Bu kabule göre, yazılı veya sözlü bir sözleşmenin bulunmaması halinde ödenmesi gereken vekalet ücreti miktarının, mahkemenin takdirine göre, dava değerinin %10'u ile %20'si arasında nispi (yüzde) olarak belirlenmesini öngören Avukatlık Kanununun 164/4. maddesinin de, aynı şekilde kamulaştırma davaları yönünden uygulanması mümkün değildir. Aksine görüşün kabulü, başka bir ifadeyle "yazılı ücret sözleşmesi yapılmaması durumunda, Avukatlık Kanunu' nun 164/4. maddesi gereğince, vekalet ücretinin dava değerinin %10'u ile %20'si arasındaki bir oran üzerinden belirlenebileceğini" kabul etmek, bu davalar yönünden ücretin nispi (yüzde) olarak belirlenmesini yasaklayan ve cezai müeyyide öngören Kamulaştırma Kanunu' nun 31(e) ve 33. maddelerine aykırılık teşkil edeceği gibi, genel olarak benimsenen sözleşme serbestisinin, kamu yararı düşüncesiyle sınırlandırıldığı istisnai hallerden biri olarak düzenlenen söz konusu bu yasa hükümlerinin ihdas amacına da aykırı olacaktır.

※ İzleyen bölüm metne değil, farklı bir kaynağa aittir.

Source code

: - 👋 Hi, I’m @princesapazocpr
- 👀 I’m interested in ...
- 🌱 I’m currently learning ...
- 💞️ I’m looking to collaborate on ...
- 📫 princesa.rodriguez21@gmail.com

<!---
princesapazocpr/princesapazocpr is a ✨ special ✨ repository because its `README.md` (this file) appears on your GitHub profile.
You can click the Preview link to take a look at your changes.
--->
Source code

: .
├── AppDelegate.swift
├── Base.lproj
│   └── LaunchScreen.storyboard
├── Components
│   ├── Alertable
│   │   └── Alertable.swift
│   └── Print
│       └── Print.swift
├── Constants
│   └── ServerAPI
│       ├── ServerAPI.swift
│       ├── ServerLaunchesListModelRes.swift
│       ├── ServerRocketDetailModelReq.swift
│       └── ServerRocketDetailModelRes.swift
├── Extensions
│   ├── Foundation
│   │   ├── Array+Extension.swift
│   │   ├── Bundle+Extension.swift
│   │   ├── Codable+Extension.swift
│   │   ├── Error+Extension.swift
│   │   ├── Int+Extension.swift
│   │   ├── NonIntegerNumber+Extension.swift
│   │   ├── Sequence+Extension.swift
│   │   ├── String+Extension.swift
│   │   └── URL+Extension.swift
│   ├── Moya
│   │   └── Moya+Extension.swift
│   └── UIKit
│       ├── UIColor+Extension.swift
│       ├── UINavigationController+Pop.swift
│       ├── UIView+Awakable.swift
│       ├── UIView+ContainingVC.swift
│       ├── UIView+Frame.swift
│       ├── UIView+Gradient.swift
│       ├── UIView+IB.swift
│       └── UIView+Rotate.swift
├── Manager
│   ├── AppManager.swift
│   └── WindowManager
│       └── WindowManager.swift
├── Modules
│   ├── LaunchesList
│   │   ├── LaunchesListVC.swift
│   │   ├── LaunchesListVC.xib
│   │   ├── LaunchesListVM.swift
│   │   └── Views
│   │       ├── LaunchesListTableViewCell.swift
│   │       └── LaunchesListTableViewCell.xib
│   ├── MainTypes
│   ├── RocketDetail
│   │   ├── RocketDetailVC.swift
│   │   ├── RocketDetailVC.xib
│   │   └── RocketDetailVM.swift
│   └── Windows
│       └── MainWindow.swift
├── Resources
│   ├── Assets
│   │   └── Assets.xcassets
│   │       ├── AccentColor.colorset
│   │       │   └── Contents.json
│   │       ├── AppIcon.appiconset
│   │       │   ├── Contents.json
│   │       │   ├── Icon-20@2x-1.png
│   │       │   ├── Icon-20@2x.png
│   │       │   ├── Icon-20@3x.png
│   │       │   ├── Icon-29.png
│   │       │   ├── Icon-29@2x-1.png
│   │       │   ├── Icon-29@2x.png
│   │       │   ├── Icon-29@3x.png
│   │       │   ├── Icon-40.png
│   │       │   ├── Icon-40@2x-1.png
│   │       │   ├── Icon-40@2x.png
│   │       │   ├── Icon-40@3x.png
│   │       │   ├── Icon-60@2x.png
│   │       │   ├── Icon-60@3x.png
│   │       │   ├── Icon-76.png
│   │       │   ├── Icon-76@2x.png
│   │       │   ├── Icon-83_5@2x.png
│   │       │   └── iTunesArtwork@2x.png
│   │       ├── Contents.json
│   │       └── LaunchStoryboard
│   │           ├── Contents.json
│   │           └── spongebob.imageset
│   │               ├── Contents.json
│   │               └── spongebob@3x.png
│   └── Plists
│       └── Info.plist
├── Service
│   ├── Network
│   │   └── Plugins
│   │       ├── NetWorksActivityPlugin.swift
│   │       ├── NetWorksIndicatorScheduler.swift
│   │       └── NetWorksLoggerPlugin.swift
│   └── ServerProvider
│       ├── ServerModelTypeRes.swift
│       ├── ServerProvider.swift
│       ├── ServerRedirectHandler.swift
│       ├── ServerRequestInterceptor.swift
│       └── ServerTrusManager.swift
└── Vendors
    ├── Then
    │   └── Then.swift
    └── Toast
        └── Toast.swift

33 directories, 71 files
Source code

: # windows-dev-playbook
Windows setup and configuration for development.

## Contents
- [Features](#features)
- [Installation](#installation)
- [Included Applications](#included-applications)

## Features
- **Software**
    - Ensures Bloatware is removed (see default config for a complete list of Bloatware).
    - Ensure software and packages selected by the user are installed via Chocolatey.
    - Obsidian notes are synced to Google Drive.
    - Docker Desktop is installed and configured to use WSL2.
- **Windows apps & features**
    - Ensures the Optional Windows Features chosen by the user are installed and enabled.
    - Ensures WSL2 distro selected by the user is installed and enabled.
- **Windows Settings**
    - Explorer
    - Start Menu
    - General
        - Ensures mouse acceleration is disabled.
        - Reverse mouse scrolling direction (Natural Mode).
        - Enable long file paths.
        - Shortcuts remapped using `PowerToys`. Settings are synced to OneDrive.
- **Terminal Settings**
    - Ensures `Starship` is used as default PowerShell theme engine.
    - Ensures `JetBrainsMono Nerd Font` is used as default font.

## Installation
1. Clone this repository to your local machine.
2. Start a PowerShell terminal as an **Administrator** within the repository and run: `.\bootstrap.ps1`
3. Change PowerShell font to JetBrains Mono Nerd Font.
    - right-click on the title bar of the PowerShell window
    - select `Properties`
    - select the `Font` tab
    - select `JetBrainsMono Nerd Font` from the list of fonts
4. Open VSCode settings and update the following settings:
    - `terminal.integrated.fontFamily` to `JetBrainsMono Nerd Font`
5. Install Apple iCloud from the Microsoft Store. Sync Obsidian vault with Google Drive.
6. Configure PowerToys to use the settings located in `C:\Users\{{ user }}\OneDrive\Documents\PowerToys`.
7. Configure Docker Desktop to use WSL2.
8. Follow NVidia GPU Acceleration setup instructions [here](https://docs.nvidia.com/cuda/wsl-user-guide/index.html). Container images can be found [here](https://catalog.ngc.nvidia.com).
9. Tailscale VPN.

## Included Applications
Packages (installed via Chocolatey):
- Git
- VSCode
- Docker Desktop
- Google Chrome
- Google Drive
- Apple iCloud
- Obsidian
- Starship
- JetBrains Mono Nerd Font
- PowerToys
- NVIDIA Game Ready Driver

O halde açıklanan tüm bu nedenlerle, kamulaştırma bedelinin tespit ve tesciline ilişkin davada, avukatla müvekkili arasında yazılı bir sözleşme bulunmaması durumunda, avukata ödenmesi gereken vekalet ücretinin, Avukatlık Asgari Ücret Tarifesinde öngörülen maktu ücret olduğunun kabulü gerekir.

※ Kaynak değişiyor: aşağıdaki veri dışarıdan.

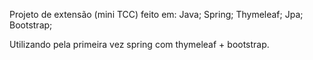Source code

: Projeto de extensão (mini TCC) feito em:
Java;
Spring;
Thymeleaf;
Jpa;
Bootstrap;

Utilizando pela primeira vez spring com thymeleaf + bootstrap.
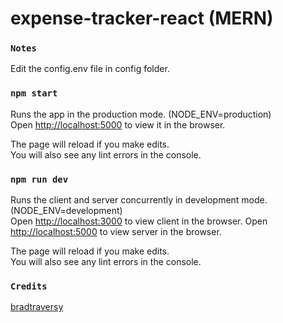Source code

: # expense-tracker-react (MERN)

### `Notes`
Edit the config.env file in config folder.

### `npm start`
Runs the app in the production mode. (NODE_ENV=production)<br />
Open [http://localhost:5000](http://localhost:5000) to view it in the browser.

The page will reload if you make edits.<br />
You will also see any lint errors in the console. 

### `npm run dev`
Runs the client and server concurrently in development mode. (NODE_ENV=development)<br />
Open [http://localhost:3000](http://localhost:3000) to view client in the browser.
Open [http://localhost:5000](http://localhost:5000) to view server in the browser.

The page will reload if you make edits.<br />
You will also see any lint errors in the console.

### `Credits`
[bradtraversy](https://github.com/bradtraversy/expense-tracker-mern)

Somut olayda da mahkemece, haksız olarak azledilen davacı avukatların, taraflar arasında yazılı bir ücret sözleşmesi mevcut olmaması nedeniyle kamulaştırma bedelinin tespiti ve tescil davası yönünden Avukatlık Asgari Ücret Tarifesinde öngörülen maktu ücret üzerinden vekalet ücreti talep edebileceği, kamulaştırmasız el atma nedeniyle tazminat davası yönünden ise, dava dosyasında dava değeri 15.000.00.TL. olarak gösterilmiş ve o davanın yargılaması sırasında talep sonucu da artırılmamış olduğundan dava değeri olan 15.000.00.TL' nin %10' ile %20' si arasındaki oran yönünden mahkemenin kabul ettiği %10 oran üzerinden 1.500.00.TL nisbi vekalet ücreti talep edebileceği kabul edilerek, bu bedellerin davalılardan tahsiline karar verilmesi gerekirken, yukarıda yazılı yanlış gerekçe ile yazılı şekilde hüküm kurulmuş olması, usul ve yasaya aykırı olup, bozmayı gerektirir.

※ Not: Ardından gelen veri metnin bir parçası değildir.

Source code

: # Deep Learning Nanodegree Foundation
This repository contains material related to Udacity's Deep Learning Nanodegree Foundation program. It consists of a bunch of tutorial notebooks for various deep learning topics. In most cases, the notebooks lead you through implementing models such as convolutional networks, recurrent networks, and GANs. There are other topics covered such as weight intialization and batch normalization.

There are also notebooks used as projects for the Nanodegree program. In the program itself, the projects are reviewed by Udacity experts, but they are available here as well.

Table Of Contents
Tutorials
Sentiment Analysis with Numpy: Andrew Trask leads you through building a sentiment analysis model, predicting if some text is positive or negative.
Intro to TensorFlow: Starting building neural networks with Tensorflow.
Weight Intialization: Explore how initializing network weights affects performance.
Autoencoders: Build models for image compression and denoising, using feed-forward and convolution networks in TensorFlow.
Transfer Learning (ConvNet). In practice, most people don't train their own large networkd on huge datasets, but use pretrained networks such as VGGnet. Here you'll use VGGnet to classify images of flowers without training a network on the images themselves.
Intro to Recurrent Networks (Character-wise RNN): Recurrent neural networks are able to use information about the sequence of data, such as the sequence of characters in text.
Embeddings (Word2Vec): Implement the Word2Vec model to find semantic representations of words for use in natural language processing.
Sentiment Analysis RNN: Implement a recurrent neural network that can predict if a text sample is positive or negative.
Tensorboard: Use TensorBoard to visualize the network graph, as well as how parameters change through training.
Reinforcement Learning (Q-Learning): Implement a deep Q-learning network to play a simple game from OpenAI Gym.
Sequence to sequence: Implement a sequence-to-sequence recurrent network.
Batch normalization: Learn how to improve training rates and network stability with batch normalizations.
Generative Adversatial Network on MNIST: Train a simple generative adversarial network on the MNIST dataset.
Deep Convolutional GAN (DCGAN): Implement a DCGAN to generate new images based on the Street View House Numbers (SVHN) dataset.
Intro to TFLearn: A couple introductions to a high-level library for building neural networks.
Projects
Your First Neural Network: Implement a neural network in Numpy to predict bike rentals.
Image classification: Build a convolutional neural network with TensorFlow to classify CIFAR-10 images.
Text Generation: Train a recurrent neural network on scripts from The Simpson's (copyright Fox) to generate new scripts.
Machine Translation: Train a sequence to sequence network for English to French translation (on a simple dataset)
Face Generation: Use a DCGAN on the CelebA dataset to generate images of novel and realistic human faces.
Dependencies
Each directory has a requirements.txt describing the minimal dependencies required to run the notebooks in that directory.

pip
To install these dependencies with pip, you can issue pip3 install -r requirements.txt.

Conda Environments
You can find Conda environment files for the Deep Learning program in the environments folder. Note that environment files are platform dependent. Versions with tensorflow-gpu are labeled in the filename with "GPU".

SONUÇ: Yukarıda 1. bentte açıklanan nedenlerle davacıların tüm, davalıların sair temyiz itirazlarının reddine, 2. bent gereğince hükmün davalılar yararına BOZULMASINA, 1100,00 TL duruşma avukatlık parasının davacıdan alınarak davalılara ödenmesine, aşağıda dökümü yazılı 2,50 TL harcın davacıdan alınmasına, peşin alınan 7.215,00 TL. harcın davalılara iadesine, HUMK'nun 440/1 maddesi uyarınca tebliğden itibaren 15 gün içerisinde karar düzeltme yolu açık olmak üzere, 25/02/2015 gününde oybirliğiyle karar verildi.